**What the task asks**
All lines holding the string "work" should be copied from the data below.

**Provided records**

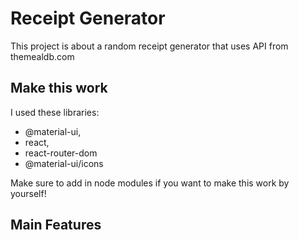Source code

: # Receipt Generator

This project is about a random receipt generator that uses API from themealdb.com

## Make this work
I used these libraries:
- @material-ui, 
- react, 
- react-router-dom 
- @material-ui/icons


Make sure to add in node modules if you want to make this work by yourself!


## Main Features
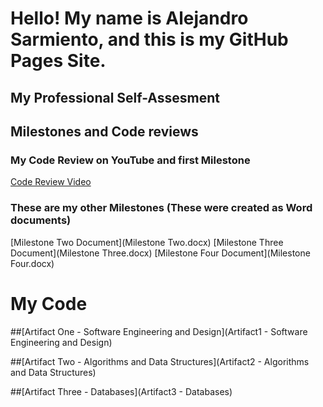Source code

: # Hello! My name is Alejandro Sarmiento, and this is my GitHub Pages Site.

## My Professional Self-Assesment


## Milestones and Code reviews

### My Code Review on YouTube and first Milestone
[Code Review Video](https://youtu.be/MznBv4JIoNQ)

### These are my other Milestones (These were created as Word documents)
[Milestone Two Document](Milestone Two.docx)
[Milestone Three Document](Milestone Three.docx)
[Milestone Four Document](Milestone Four.docx)

# My Code

##[Artifact One - Software Engineering and Design](Artifact1 - Software Engineering and Design)

##[Artifact Two - Algorithms and Data Structures](Artifact2 - Algorithms and Data Structures)

##[Artifact Three - Databases](Artifact3 - Databases)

**Answer area**
## Make this work
Make sure to add in node modules if you want to make this work by yourself!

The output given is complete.